Events vs. Systems

“Humans tend to read things as events rather than an outcome of a system that can be predicted.”

Thinking in Systems by Donella Meadows

When software systems are failing, we tend to evaluate the causes as either a singular event or even a series of events, and often times we miss the opportunity to understand the system dependencies that led to the event occurring.

For example, a database outage is caused by a misconfiguration or a slow-running query, and the team quickly fixes the issue. Or one of our customers has an unexpected spike in traffic, affecting the entire system and all customers. The team quickly adds capacity to the infrastructure so that it won’t happen again. And, to be clear, the first priority is to get back operational and create time and space to assess further.

However, these issues occur as the result of a series of interconnected systems, and if you don’t evaluate the entire system that put you on the path to the issue, you are setting yourself up for more failures in the future.

If we revisit the traffic spike as an example, we might find that the customer who experienced the spike is aware of the possibility of traffic spikes due to cyclical buying habits with their customers.

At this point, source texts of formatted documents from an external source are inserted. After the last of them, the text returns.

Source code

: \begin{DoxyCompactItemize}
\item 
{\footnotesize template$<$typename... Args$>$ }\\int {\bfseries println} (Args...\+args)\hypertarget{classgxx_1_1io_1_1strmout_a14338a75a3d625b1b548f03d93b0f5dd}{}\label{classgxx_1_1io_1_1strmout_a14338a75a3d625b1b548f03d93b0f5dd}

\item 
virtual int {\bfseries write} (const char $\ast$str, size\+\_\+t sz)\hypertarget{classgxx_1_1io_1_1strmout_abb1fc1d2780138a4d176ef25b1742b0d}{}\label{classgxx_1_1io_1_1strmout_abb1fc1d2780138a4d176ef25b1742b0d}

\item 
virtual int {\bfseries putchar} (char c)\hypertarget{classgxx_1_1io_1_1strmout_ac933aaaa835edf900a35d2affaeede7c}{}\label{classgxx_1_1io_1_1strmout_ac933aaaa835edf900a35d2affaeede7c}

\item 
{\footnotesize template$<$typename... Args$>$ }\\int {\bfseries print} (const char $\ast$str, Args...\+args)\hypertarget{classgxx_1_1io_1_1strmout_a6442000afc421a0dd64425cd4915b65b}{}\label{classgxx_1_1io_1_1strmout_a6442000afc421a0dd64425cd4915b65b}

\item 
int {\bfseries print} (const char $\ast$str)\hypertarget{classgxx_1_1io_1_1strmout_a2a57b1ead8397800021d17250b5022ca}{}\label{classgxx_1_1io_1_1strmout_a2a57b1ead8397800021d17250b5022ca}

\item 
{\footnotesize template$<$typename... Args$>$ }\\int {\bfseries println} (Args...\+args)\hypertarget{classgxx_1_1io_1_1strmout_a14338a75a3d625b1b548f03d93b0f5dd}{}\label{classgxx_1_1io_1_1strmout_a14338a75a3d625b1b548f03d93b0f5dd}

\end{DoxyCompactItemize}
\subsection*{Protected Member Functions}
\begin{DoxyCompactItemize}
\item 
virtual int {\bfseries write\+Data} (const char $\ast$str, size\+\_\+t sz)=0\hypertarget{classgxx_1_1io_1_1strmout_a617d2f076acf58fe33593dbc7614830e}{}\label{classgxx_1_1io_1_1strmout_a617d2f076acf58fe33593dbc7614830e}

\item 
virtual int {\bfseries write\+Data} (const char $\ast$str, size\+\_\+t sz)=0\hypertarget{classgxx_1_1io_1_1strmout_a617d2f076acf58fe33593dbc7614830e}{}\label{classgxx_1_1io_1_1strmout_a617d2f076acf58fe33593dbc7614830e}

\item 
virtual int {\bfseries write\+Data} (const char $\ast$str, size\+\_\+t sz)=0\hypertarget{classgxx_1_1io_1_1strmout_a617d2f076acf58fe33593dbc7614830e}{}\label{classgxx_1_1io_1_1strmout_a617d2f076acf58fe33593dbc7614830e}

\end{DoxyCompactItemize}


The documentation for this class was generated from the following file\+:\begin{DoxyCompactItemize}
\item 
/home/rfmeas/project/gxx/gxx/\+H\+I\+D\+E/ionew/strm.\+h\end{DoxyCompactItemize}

They may not be our ideal customer, but our sales team closed the sale with no validation from a sales engineer. We planted the seeds of today’s failure back in our sales process.

When you understand that every part of your company is a system, and that all outcomes are the result of the interactions between these systems, and not a singular system, it can unlock profound understanding of why things are failing.

  • You sell your product to the wrong customer
  • That customer demands more mods to the legal agreement
  • During implementation, the customer demands that new features be built to address a use case that you had not planned to address
  • Your engineering team gets pulled into the firefight to get the new feature
  • Planned work gets delayed
  • Your customers become frustrated with the lack of progress on these committed roadmap items and leave
  • Your sales team now has a bigger hurdle to overcome
  • And on it goes

The next time you have a failure in your business, resist the temptation to view the failure as a singular event and troubleshoot the event. Instead, take the extra time to understand what might have happened in other parts of the business that put you in the position where the event could occur. Chances are you’ll find you could’ve seen it coming.